▶ **Instructions for the task**: Starting at the line that contains "銀河の情報が与えられたとき，質問を行うことで，鍵が隠された星の番号 $A$ と宝箱が隠された星の番号" in the listing below, write out every line word for word until you have written the line that contains "はワープ装置の個数 $M$ である．".

▶ **Record extracts**:
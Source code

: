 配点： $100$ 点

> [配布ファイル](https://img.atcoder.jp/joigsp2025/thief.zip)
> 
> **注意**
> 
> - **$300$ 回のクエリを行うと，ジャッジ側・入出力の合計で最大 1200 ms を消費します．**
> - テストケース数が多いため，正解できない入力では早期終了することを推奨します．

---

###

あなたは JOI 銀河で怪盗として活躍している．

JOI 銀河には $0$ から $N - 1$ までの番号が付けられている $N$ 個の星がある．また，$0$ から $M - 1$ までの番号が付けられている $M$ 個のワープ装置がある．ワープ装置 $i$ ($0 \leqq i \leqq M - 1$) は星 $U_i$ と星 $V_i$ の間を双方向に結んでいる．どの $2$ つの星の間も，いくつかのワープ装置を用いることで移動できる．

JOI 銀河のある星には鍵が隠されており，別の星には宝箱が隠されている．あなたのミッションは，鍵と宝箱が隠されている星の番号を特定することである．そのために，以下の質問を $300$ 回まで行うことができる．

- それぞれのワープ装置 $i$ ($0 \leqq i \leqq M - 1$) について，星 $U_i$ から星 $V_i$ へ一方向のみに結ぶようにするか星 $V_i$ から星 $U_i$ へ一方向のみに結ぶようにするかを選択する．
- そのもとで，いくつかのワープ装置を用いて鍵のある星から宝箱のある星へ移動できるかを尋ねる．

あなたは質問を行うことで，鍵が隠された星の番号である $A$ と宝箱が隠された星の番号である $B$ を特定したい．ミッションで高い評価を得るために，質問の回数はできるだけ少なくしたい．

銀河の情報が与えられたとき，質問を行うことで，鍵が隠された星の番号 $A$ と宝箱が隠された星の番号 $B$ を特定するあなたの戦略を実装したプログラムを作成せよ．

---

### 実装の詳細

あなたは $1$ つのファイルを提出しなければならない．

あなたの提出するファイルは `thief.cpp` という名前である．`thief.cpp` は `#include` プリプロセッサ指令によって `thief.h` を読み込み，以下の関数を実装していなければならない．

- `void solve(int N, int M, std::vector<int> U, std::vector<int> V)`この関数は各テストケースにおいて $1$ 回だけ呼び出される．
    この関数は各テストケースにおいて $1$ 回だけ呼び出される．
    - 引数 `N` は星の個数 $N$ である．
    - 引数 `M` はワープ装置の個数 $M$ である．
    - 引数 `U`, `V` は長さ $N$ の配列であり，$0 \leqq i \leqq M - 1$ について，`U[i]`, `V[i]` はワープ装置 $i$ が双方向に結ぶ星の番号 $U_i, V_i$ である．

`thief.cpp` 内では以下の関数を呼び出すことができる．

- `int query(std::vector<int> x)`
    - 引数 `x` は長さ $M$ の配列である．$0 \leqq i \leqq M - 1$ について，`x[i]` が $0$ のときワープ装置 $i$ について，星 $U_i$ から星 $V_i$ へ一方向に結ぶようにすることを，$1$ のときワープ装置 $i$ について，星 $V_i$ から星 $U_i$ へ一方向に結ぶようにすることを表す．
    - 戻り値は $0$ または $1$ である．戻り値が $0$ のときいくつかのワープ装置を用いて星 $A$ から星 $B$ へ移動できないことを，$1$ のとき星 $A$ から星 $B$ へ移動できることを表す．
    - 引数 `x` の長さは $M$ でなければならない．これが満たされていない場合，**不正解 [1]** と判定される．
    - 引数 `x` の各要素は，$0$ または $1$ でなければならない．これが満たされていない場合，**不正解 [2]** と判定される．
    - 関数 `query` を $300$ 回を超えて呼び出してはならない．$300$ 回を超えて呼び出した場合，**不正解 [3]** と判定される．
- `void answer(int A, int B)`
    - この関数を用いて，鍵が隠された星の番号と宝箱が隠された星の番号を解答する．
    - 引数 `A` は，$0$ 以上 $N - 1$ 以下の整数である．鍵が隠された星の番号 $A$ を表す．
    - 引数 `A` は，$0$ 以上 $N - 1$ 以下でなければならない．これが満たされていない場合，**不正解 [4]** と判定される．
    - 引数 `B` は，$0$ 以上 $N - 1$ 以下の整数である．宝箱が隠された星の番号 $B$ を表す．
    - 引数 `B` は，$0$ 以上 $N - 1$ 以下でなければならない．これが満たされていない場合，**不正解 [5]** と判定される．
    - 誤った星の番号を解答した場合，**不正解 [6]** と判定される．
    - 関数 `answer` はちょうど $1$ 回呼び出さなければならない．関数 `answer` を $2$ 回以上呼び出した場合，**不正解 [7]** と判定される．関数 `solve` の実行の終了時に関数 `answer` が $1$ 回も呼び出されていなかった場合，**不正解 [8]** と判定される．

▶ **Expected answer**:
銀河の情報が与えられたとき，質問を行うことで，鍵が隠された星の番号 $A$ と宝箱が隠された星の番号 $B$ を特定するあなたの戦略を実装したプログラムを作成せよ．

---

### 実装の詳細

あなたは $1$ つのファイルを提出しなければならない．

あなたの提出するファイルは `thief.cpp` という名前である．`thief.cpp` は `#include` プリプロセッサ指令によって `thief.h` を読み込み，以下の関数を実装していなければならない．

- `void solve(int N, int M, std::vector<int> U, std::vector<int> V)`この関数は各テストケースにおいて $1$ 回だけ呼び出される．
    この関数は各テストケースにおいて $1$ 回だけ呼び出される．
    - 引数 `N` は星の個数 $N$ である．
    - 引数 `M` はワープ装置の個数 $M$ である．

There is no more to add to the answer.